God's plan has been set-- from the birth of time.

We were made by an instrument of the Creator.
We were gifted and blessed with physical bodies.
We came down here to learn and grow-- with those bestowed bodies.
We leave the Earth at the time God calls us-- whenever early it may be.
We hear the blessed message of hope and goodness beyond the veil.
We will have bodies made perfect, living in a realm much greater than here.

The fight will rage, even past mortality, but He gives us hope in knowledge and closure.

For me, the words of a well-known singer reverberates in the voidness of my mind:

Look back in silence
The cradle of your whole life
There in the distance
Losing its greatest pride
Nothing is easy, nothing is sacred, why?
Where did the bow break?
These are questions I've asked myself over and over again.  At this point in time, I'm still coping with the denial phase of the grief cycle, as this hasn't quite hit me as hard as it has yet.  I know the emotions will come-- it does for all.

Intertwined with a self-indoctrinated sense of responsibility of another's swoop off this world, the scars of my heart still burn-- its sutures just barely holding it all together.  To have been a part of 11 total passings have been remarkably difficult for me-- I wouldn't want anyone to witness something of that caliber-- it just kills you inside how much sorrow is built up.  I am grateful for my mission here or else the thread might even have been mine that could have been cut.

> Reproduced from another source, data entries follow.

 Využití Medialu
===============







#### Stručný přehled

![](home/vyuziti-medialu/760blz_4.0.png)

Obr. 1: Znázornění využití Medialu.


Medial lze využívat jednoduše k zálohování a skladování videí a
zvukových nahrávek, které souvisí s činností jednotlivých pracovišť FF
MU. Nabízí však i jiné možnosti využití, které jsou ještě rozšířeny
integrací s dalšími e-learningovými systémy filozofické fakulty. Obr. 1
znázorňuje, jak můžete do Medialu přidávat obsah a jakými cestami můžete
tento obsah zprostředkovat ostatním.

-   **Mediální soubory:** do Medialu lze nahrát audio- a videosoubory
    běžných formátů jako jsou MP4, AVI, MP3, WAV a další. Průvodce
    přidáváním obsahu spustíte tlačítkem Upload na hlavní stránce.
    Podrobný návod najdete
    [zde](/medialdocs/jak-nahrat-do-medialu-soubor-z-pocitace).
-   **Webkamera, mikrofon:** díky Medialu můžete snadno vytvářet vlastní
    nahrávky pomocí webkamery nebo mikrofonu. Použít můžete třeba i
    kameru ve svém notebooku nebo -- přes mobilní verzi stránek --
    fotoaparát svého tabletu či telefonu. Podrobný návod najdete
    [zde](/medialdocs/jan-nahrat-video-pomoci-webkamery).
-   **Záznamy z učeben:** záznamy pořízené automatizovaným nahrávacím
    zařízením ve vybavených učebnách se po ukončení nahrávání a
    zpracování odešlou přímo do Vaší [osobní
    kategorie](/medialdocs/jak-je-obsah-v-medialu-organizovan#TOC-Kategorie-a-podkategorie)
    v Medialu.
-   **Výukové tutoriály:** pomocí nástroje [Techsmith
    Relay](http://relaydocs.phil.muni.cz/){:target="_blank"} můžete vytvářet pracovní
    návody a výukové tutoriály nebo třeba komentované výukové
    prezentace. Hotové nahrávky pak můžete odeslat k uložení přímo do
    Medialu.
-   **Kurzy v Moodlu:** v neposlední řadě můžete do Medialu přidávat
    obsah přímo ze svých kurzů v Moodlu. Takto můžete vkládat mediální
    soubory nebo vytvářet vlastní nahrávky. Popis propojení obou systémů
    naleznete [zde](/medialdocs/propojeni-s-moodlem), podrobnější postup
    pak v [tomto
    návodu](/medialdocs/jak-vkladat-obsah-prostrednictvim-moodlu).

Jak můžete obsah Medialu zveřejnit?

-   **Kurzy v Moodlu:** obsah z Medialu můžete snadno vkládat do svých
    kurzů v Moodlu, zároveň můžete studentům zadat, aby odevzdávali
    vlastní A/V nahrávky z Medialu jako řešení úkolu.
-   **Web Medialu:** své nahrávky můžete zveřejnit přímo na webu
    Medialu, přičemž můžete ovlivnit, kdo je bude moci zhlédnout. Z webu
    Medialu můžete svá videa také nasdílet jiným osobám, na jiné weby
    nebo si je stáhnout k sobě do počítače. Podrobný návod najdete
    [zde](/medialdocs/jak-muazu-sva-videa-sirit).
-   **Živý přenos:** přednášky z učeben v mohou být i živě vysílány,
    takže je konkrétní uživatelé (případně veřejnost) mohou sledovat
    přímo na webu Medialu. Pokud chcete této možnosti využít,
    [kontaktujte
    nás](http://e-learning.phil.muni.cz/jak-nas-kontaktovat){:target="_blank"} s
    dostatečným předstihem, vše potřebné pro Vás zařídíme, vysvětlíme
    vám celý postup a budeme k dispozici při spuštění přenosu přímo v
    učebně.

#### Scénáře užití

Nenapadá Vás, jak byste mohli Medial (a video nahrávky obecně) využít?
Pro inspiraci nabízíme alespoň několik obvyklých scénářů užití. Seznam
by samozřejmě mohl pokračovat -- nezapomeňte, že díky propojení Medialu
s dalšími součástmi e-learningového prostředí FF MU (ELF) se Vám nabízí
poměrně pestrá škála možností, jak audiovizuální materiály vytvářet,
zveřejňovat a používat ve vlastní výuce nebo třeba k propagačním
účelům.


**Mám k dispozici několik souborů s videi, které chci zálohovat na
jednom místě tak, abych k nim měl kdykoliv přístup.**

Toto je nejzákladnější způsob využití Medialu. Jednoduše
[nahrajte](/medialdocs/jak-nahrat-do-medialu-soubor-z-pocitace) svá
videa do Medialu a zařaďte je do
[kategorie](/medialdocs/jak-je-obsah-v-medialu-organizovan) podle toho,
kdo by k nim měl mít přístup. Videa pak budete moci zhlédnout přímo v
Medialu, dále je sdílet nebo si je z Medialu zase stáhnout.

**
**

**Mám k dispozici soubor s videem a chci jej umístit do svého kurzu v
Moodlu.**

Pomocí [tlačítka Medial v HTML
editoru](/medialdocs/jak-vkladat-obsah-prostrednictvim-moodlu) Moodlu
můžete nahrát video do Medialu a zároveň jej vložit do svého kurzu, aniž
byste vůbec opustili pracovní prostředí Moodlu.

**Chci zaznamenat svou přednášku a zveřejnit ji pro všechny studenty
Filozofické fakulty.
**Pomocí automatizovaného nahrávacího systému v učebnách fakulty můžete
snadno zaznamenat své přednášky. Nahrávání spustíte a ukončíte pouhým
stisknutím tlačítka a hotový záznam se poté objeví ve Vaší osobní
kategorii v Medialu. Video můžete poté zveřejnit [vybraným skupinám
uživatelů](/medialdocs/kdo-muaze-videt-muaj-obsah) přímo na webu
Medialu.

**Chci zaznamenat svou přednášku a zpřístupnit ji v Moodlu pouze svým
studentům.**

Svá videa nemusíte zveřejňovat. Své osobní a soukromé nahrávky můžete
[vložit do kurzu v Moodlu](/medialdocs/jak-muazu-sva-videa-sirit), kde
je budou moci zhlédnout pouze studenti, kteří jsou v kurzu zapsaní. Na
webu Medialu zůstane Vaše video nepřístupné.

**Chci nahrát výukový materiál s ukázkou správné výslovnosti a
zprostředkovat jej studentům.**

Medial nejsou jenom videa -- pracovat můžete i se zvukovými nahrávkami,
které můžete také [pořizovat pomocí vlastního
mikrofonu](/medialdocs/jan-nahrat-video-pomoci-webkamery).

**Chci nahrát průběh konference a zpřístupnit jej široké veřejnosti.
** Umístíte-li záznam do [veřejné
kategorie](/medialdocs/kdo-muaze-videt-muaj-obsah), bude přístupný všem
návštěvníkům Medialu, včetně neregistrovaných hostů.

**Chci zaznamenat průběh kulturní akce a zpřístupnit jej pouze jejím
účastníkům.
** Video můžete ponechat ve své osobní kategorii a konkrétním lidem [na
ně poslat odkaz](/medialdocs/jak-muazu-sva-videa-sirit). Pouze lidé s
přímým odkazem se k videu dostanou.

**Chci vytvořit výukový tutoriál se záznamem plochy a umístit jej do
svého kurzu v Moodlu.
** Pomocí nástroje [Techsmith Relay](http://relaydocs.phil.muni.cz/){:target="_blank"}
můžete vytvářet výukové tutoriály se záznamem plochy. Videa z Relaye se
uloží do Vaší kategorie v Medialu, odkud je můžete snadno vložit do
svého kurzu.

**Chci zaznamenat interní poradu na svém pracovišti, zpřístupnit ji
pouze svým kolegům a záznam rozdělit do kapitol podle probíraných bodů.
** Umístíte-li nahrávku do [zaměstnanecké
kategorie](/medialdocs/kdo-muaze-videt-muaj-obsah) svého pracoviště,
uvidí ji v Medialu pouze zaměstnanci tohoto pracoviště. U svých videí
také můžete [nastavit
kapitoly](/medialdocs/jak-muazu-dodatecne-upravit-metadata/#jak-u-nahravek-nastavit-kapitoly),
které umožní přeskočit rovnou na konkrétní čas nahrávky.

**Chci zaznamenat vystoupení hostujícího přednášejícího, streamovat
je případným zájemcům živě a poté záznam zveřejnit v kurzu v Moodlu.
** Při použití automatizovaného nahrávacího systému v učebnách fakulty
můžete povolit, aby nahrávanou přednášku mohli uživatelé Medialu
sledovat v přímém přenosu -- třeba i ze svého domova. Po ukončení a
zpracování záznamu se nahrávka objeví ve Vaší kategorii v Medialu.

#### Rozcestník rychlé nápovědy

To the many who read this, keep strong and see the future ahead.  That's as much as I can tell you in words.  Your life is valuable to more than just your parents.  To your friends.  To the people who had merely a glimpse to have met you.

You may be struggling.  You may be wanting to quit.

Don't.

The future is just a tomorrow away.  If not, it's just an hour away.

Keep your shoulder to the wheel and I can promise you that the world we live in doesn't have to be frail.  In the words of Job, "I shall come forth as gold" (Job 14:14).

This is you.

I don't plan on acknowledgement and I don't plan on fame.  I don't wish to make myself well-known in the expense of a close death.  I simply don't want to be superior in complex, obsessing over the trivial things that may make me come ahead of life-- especially advertising myself and my accolades, exploiting a tragedy for popularity.

I want to help.  I want to support.  I want to embrace.  I want to love.

No amount of happiness will bring to me out of popularity.  To those who do exploit, unknowingly or otherwise, stop.

It's been a sad several days, yet the blood I feel on my hands may be washed away--

"Redemption, keep my covers clean tonight."

And the sun will shine again.

Yes, "only the young can break away."